*** Data records Section Begins ***

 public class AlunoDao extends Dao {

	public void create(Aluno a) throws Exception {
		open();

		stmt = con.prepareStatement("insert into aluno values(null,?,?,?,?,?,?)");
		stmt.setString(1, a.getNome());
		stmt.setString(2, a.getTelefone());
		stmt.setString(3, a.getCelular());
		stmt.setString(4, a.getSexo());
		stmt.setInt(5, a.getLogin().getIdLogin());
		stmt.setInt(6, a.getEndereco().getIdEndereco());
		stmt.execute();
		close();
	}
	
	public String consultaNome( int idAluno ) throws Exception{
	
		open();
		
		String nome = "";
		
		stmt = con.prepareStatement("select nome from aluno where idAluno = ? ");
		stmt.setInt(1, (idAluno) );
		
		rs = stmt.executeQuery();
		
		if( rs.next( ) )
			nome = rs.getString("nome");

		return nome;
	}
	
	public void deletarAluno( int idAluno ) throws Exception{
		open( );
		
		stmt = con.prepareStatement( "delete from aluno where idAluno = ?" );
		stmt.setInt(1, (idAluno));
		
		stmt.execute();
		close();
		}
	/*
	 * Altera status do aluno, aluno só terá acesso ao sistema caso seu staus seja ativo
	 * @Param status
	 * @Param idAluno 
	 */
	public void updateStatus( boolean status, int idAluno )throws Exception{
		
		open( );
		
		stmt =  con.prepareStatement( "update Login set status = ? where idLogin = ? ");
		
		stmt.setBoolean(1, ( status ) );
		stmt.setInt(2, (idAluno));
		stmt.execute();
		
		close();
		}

*** Data records Section Ends ***

Your task: The answer must restate each entry word for word.

Written answer:
 public class AlunoDao extends Dao {

	public void create(Aluno a) throws Exception {
		open();

		stmt = con.prepareStatement("insert into aluno values(null,?,?,?,?,?,?)");
		stmt.setString(1, a.getNome());
		stmt.setString(2, a.getTelefone());
		stmt.setString(3, a.getCelular());
		stmt.setString(4, a.getSexo());
		stmt.setInt(5, a.getLogin().getIdLogin());
		stmt.setInt(6, a.getEndereco().getIdEndereco());
		stmt.execute();
		close();
	}
	
	public String consultaNome( int idAluno ) throws Exception{
	
		open();
		
		String nome = "";
		
		stmt = con.prepareStatement("select nome from aluno where idAluno = ? ");
		stmt.setInt(1, (idAluno) );
		
		rs = stmt.executeQuery();
		
		if( rs.next( ) )
			nome = rs.getString("nome");

		return nome;
	}
	
	public void deletarAluno( int idAluno ) throws Exception{
		open( );
		
		stmt = con.prepareStatement( "delete from aluno where idAluno = ?" );
		stmt.setInt(1, (idAluno));
		
		stmt.execute();
		close();
		}
	/*
	 * Altera status do aluno, aluno só terá acesso ao sistema caso seu staus seja ativo
	 * @Param status
	 * @Param idAluno 
	 */
	public void updateStatus( boolean status, int idAluno )throws Exception{
		
		open( );
		
		stmt =  con.prepareStatement( "update Login set status = ? where idLogin = ? ");
		
		stmt.setBoolean(1, ( status ) );
		stmt.setInt(2, (idAluno));
		stmt.execute();
		
		close();
		}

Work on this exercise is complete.